Functional programming

Brief history

In the 1920s and 1930s there were two theories of computation.

Turing machine (Alan Turing, 1932)
- step-by-step model of computation based on a physical (albeit theoretical) machine.
- gave rise to imperative programming languages:
  - Fortran
  - C/C++
  - Java
  - Python
  - ...
Lambda Calculus (Alonzo Church, 1930s) and Combinatorial Logic (Haskell Curry, 1927)
- function based models based on pure abstract mathematics.
- gave rise to functional programming languages:
  - Lisp
  - Haskell
  - SML/OCaml
  - Clojure
  - Scala
  - ...

What is functional programming?

A category of programming languages (see above)
A paradigm of programming which also applies to imperative languages.
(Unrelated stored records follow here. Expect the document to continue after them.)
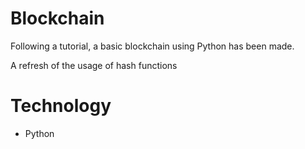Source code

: # Blockchain

Following a tutorial, a basic blockchain using Python has been made. 

A refresh of the usage of hash functions

# Technology
- Python
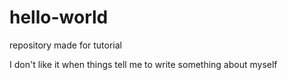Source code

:# hello-world
repository made for tutorial

I don't like it when things tell me to write something about 
myself
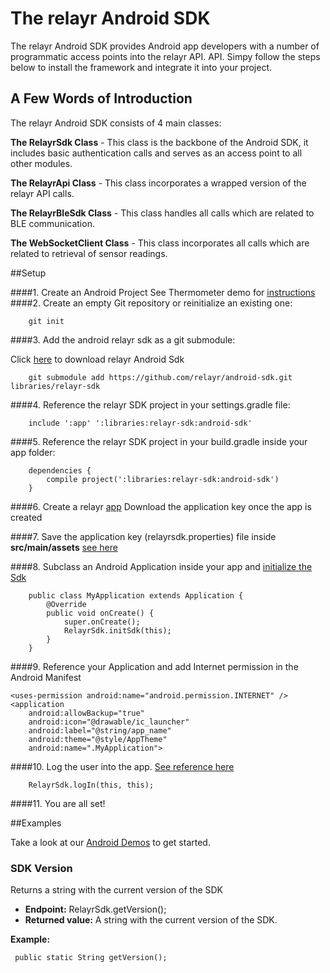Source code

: # The relayr Android SDK 

The relayr Android SDK provides Android app developers with a number of programmatic access points into the relayr API. API. Simpy follow the steps below to install the framework and integrate it into your project. 

## A Few Words of Introduction

The relayr Android SDK consists of 4 main classes:

**The RelayrSdk Class** - This class is the backbone of the Android SDK, it includes basic authentication calls and serves as an access point to all other modules. 

**The RelayrApi Class** - This class incorporates a wrapped version of the relayr API calls.

**The RelayrBleSdk Class** - This class handles all calls which are related to BLE communication.

**The WebSocketClient Class** - This class incorporates all calls which are related to retrieval of sensor readings.

##Setup

####1. Create an Android Project 
See Thermometer demo for [instructions](https://github.com/relayr/android-demo-apps/commit/3e33f01c7e693e5ee0f9884dea8218731b8c9c8b)
####2. Create an empty Git repository or reinitialize an existing one:
	    
	    git init
	    
####3.  Add the android relayr sdk as a git submodule: 

Click [here](https://github.com/relayr/android-demo-apps/commit/f2c17c6a9a20f0c0e1f12cf8c38c2afd5ed4449d) to download  relayr Android Sdk
	    
	    git submodule add https://github.com/relayr/android-sdk.git libraries/relayr-sdk
	   
####4.  Reference the relayr SDK project in your settings.gradle file: 
	    
	    include ':app' ':libraries:relayr-sdk:android-sdk'
	    
####5.  Reference the relayr SDK project in your build.gradle inside your app folder:
	    
	    dependencies {
	        compile project(':libraries:relayr-sdk:android-sdk')
	    }
	    
####6.  Create a relayr [app](https://developer.relayr.io/dashboard/apps/myApps)
Download the application key once the app is created
 
####7.  Save the application key (relayrsdk.properties) file inside **src/main/assets** [see here](https://github.com/relayr/android-demo-apps/commit/06b85d467fdf6300367d6d997a0f89fc3b9a184c) 
 
####8. Subclass an Android Application inside your app and [initialize the Sdk](https://github.com/relayr/android-demo-apps/commit/27bef2e3c588c0e2351294a7fdc6418240af4bd4)
	    
	    public class MyApplication extends Application {
	        @Override
	        public void onCreate() {
	            super.onCreate();
	            RelayrSdk.initSdk(this);
	        }
	    }
	    
####9.  Reference your Application and add Internet permission in the Android Manifest
    
    <uses-permission android:name="android.permission.INTERNET" />
    <application
        android:allowBackup="true"
        android:icon="@drawable/ic_launcher"
        android:label="@string/app_name"
        android:theme="@style/AppTheme"
        android:name=".MyApplication">
    
####10.  Log the user into the app. [See reference here](https://github.com/relayr/android-demo-apps/commit/19bf3578de9fd2c20e2ebab50c5a280500d411c9) 

  
		RelayrSdk.logIn(this, this);

####11. You are all set!
	    
    
##Examples

Take a look at our [Android Demos](https://github.com/relayr/android-demo-apps) to get started.

### SDK Version

Returns a string with the current version of the SDK

- **Endpoint:** RelayrSdk.getVersion();
- **Returned value:** A string with the current version of the SDK.

**Example:**

	 public static String getVersion();
	



	



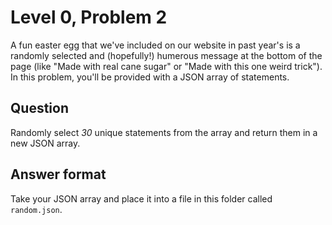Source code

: # Level 0, Problem 2
A fun easter egg that we've included on our website in past year's is a randomly selected and (hopefully!) humerous message at the bottom of the page (like "Made with real cane sugar" or "Made with this one weird trick"). In this problem, you'll be provided with a JSON array of statements.

## Question
Randomly select *30* unique statements from the array and return them in a new JSON array.

## Answer format
Take your JSON array and place it into a file in this folder called `random.json`.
We will focus on the functional programming paradigm (i.e. patterns/principles) with examples in Python 3. (However, I am secretly teaching you how to program in a purely functional language like OCaml.)

FP principles at a glance

Use functions as values (which can be passed to other functions)
Write pure functions (with no side effects)
Program declaratively, not imperatively

Composition not steps
Avoid for and while loops
Inline if then else (also cases)
Use pattern matching (deconstruction)

Use immutable types
Consider type safety
Embrace type theory

Warning Python is not a purely functional language and following this advice exactly may cause you to fail your code reviews. Use common sense.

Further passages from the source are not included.